Just recently, I found out that AWS has introduced a new type of Elastic Block Storage called gp3 in addition to the popular gp2 volume type.

The new gp3 volumes promise a baseline of 3000 IOPS at no additional cost, compared to the gp2 volumes, where IOPS depend on the size of the volume. To get the same amount of baseline IOPS on gp2, you’d have to provision a volume of 1000GB (3 IOPS/GB). Before gp3, if you needed a higher IOPS baseline, but didn’t need the extra size, you were stuck with either ephemeral SSD’s or io2 volumes, which are ridiculously expensive. gp3 solves this by cranking the default all the way up to 3000 IOPS — very nice! They’re also 20% cheaper than gp2… so what’s the catch?

Should I convert all gp2 volumes to gp3 now?

Why not convert everything to gp3 right now, save the money and get the extra benefit of increased IOPS?

We don’t yet know the exact details, as gp3 volumes are generally being marketed as “gp2, but better and cheaper”. Their product information table shows gp2 and gp3 to be identical, except from this little clue:

gp2: General Purpose SSD volume that balances price performance for a wide variety of transactional workloads

gp3: Lowest cost SSD volume that balances price performance for a wide variety of transactional workloads

So, it’s down to “Lowest cost SSD” vs “General Purpose SSD” and what does that actually mean?Lowest Cost SSD” does sound like something is degraded, but what is it? We know that they know, so can we please know as well?

So I decided to just try it out on something under heavy load, but not production critical.

Test results

I’ve converted a few volumes on an internal elasticsearch analytics cluster. The most outstanding difference is latency and queue length.
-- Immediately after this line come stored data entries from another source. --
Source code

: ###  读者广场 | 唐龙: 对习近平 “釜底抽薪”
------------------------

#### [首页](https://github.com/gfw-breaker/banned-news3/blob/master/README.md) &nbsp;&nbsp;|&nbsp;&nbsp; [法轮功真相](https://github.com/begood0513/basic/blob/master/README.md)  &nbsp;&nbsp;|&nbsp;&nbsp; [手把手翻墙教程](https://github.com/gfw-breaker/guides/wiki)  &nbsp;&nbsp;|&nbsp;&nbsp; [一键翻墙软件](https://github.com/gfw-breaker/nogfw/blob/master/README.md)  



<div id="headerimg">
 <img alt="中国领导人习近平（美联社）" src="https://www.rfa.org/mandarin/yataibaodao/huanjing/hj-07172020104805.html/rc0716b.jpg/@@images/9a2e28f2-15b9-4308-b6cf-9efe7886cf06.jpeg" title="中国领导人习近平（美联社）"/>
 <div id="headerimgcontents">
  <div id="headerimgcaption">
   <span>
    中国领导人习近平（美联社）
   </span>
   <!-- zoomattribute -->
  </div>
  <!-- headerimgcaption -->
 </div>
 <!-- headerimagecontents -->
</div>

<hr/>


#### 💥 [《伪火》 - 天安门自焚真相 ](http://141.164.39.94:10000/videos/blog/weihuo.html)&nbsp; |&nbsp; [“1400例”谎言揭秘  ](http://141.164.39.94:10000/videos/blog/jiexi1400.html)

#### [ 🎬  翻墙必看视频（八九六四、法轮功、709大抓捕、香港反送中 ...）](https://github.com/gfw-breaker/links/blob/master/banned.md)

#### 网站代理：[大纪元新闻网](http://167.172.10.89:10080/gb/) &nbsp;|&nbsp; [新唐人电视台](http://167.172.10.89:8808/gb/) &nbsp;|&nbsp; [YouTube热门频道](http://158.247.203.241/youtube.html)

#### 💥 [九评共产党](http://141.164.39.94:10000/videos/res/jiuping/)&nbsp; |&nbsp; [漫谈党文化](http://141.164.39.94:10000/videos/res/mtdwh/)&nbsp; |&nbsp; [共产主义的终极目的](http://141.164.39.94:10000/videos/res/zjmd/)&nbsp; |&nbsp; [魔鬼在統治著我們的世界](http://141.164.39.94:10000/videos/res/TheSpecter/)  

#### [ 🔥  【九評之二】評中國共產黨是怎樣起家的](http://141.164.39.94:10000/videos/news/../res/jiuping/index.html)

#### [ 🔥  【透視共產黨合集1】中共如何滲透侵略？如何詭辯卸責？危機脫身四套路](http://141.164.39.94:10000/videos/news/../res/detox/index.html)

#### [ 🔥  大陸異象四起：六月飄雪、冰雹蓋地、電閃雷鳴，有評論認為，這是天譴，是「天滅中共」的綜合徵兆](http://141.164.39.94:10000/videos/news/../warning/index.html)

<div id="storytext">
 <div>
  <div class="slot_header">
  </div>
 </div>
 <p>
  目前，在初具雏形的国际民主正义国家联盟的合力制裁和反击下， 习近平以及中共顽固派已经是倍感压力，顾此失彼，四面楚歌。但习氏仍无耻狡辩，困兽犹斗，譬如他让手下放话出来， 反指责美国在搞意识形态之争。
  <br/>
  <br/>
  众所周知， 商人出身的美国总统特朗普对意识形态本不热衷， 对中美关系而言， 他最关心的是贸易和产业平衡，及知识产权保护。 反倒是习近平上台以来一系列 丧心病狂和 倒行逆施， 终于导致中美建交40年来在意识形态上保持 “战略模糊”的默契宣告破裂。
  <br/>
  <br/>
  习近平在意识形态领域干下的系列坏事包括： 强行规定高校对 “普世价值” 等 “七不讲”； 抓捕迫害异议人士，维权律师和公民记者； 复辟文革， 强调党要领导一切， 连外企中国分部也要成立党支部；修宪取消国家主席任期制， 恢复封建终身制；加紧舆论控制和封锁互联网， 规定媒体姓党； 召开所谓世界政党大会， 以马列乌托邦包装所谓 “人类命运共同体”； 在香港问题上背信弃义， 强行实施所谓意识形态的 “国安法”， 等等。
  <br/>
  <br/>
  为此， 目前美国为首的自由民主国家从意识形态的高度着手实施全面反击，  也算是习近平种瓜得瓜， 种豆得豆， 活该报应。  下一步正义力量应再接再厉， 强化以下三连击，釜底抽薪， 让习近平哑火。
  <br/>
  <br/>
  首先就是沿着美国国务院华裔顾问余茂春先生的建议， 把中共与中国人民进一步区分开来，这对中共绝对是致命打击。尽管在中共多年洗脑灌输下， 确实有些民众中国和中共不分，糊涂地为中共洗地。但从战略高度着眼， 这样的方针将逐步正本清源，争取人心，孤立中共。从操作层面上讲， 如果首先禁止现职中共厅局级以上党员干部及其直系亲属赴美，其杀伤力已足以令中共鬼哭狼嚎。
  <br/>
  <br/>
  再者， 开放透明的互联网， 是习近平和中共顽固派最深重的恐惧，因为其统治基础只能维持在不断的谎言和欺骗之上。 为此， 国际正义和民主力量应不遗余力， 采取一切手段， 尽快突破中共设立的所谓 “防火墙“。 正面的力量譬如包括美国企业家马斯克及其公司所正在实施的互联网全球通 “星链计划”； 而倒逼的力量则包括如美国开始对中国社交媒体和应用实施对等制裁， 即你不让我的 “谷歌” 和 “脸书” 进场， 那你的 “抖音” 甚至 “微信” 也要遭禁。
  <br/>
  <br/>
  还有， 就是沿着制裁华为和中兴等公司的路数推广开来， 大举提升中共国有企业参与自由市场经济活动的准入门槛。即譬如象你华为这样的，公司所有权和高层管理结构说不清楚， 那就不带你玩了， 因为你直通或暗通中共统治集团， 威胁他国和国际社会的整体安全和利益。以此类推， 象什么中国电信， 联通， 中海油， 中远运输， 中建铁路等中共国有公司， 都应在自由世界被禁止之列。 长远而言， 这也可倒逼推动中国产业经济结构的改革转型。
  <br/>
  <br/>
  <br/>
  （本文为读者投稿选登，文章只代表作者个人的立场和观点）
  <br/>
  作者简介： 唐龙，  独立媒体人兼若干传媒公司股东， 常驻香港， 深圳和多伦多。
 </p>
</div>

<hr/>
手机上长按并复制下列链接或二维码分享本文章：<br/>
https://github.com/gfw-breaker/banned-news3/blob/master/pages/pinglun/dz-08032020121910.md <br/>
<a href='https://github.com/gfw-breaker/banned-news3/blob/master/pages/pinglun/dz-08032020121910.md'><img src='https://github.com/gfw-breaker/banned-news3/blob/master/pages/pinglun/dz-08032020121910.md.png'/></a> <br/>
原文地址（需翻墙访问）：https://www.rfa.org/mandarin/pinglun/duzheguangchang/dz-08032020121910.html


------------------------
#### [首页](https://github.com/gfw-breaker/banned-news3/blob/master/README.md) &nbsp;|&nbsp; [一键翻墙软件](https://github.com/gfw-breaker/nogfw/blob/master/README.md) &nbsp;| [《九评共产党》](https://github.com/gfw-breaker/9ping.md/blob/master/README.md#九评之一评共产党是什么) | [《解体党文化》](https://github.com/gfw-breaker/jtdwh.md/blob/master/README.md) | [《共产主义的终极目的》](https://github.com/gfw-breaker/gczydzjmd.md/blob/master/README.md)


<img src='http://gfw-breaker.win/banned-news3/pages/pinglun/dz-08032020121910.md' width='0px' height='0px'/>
(The red pointer is where I made the switch from gp2 to gp3)

Average Read Latency

Significant jump in read latency — whoa!

Average Write Latency

Significant jump in write latency — Not as high as the read, but still a good jump.

Average Queue Length

Here, we see an increase as well, compared to the previous two days. The queue length is my default go-to metric if I need to identify disks not performing well and this is definitely not someting that pleases my eye.

What does this mean?

It shows as expected, that there is no such thing as a free lunch. When AWS writes “Lowest cost SSD”, it does actually come with the cost of some degraded metrics. It’s perfectly fine, it’s just a shame that their product specification does everything it can, to convince you that gp3 is the same as gp2, just cheaper and better. I would have appreciated to get this information up front to be able to make more informed decisions.

I’m aware that this was a very high level and brief overview, I just wanted to put it out there for those of you wondering, like I did, if you should just convert all volumes immediately.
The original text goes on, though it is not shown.